I have a very large dataset of events (millions of events per hour of various event types) which are all part of the same dataset.
There are two event types that I am interested in (DNS Events and Process information) that i would to link/join/combine in someway for output/reporting purposes. I have scoured numerous other posts but have not found an appropriate solution that seems to work for my use case.

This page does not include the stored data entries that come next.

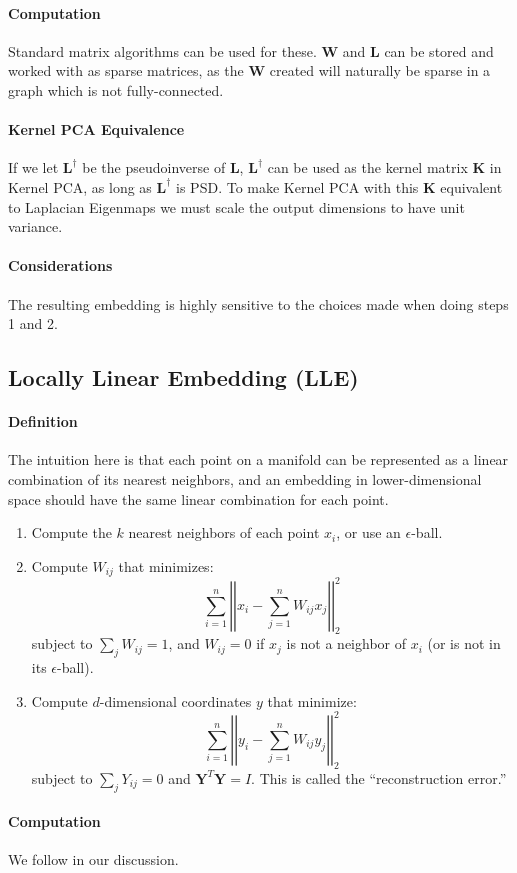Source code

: \documentclass[12pt,a4paper]{article}
\newcommand{\1}[1]{\mathds{1}\left[#1\right]}
\newcommand{\B}[1]{\mathbf{#1}}
\begin{document}
\paragraph{Computation} Standard matrix algorithms can be used for these. $\B W$ and $\B L$ can be stored and worked with as sparse matrices, as the $\B W$ created will naturally be sparse in a graph which is not fully-connected.
\paragraph{Kernel PCA Equivalence} If we let $\B L^\dagger$ be the pseudoinverse of $\B L$, $\B L^\dagger$ can be used as the kernel matrix $\B K$ in Kernel PCA, as long as $\B L^\dagger$ is PSD. To make Kernel PCA with this $\B K$ equivalent to Laplacian Eigenmaps we must scale the output dimensions to have unit variance. \cite{fml}
\paragraph{Considerations} The resulting embedding is highly sensitive to the choices made when doing steps 1 and 2.
\subsection{Locally Linear Embedding (LLE)}
\paragraph{Definition} The intuition here is that each point on a manifold can be represented as a linear combination of its nearest neighbors, and an embedding in lower-dimensional space should have the same linear combination for each point.
\begin{enumerate}
    \item Compute the $k$ nearest neighbors of each point $x_i$, or use an $\epsilon$-ball.
    \item Compute $W_{ij}$ that minimizes:
        \[\sum_{i=1}^n\left|\left|x_i-\sum_{j=1}^nW_{ij}x_j\right|\right|_2^2\]
        subject to $\sum_j W_{ij}=1$, and $W_{ij}=0$ if $x_j$ is not a neighbor of $x_i$ (or is not in its $\epsilon$-ball).
    \item Compute $d$-dimensional coordinates $y$ that minimize:
        \[\sum_{i=1}^n\left|\left|y_i-\sum_{j=1}^nW_{ij}y_j\right|\right|_2^2\]
        subject to $\sum_{j}Y_{ij}=0$ and $\B Y^T\B Y=I$. This is called the ``reconstruction error.''
\end{enumerate}
\paragraph{Computation} We follow \cite{lleintro} in our discussion.
\end{document}
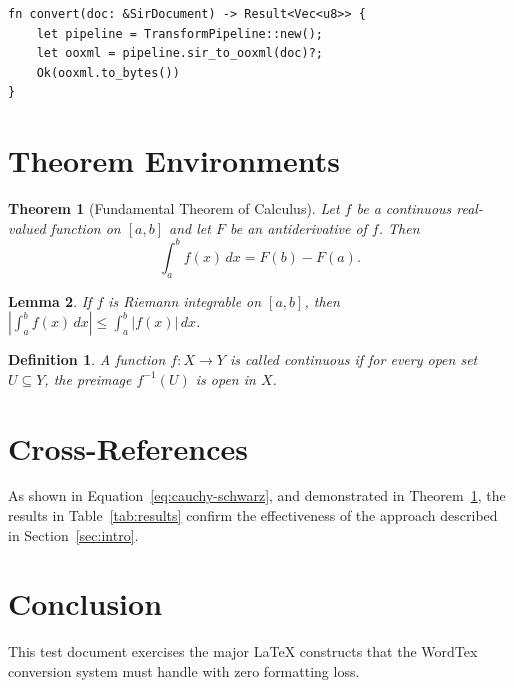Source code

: \documentclass[conference]{IEEEtran}
\begin{document}
\begin{verbatim}
fn convert(doc: &SirDocument) -> Result<Vec<u8>> {
    let pipeline = TransformPipeline::new();
    let ooxml = pipeline.sir_to_ooxml(doc)?;
    Ok(ooxml.to_bytes())
}
\end{verbatim}

\section{Theorem Environments}

\newtheorem{theorem}{Theorem}
\newtheorem{lemma}[theorem]{Lemma}
\newtheorem{definition}{Definition}

\begin{theorem}[Fundamental Theorem of Calculus]
    \label{thm:ftc}
    Let $f$ be a continuous real-valued function on $[a,b]$ and let $F$
    be an antiderivative of $f$. Then
    \begin{equation}
        \int_a^b f(x)\,dx = F(b) - F(a).
    \end{equation}
\end{theorem}

\begin{lemma}
    If $f$ is Riemann integrable on $[a,b]$, then
    $\left|\int_a^b f(x)\,dx\right| \leq \int_a^b |f(x)|\,dx$.
\end{lemma}

\begin{definition}
    A function $f: X \to Y$ is called \emph{continuous} if for every
    open set $U \subseteq Y$, the preimage $f^{-1}(U)$ is open in $X$.
\end{definition}

\section{Cross-References}

As shown in Equation~\eqref{eq:cauchy-schwarz}, and demonstrated
in Theorem~\ref{thm:ftc}, the results in Table~\ref{tab:results}
confirm the effectiveness of the approach described in
Section~\ref{sec:intro}.

\section{Conclusion}

This test document exercises the major LaTeX constructs that the
WordTex conversion system must handle with zero formatting loss.



\end{document}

An example of what I want to achieve is to be able to search for ALL DNS Requests (event_simpleName=DNSRequest) in a certain timeframe and ascertain the corresponding Process Name (event_simpleName=ProcessRollup2). The only thing that links these two event types is a corresponding ProcessId that is common amongst both event types although has a different name.
Example DNS Query:
event_simpleName=DNSRequest | table event_simpleName DomainName ContextProcessId_decimal
event_simpleName DomainName ContextProcessId_decimal
DnsRequest blah.com 2345465654232
DnsRequest example.com 1679455209688
...
Example Process Information:
event_simpleName=ProcessRollup2 | table event_simpleName ProcessName TargetProcessId_decimal
event_simpleName ProcessName TargetProcessId_decimal
ProcessRollup2 chrome.exe 1679455209688
ProcessRollup2 firefox.exe 2345465654232
...
Desired Output
ProcessName DomainName NormalizedProcessId_decimal
chrome.exe example.com 1679455209688
firefox.exe blah.com 2345465654232
Note the difference between process id's is the DNS Requests process information is called "ContextProcessId_decimal" where as the process id is called TargetProcessId_decimal. However I understand I can rename one field as part of the query or use coalesce to normalize these fields.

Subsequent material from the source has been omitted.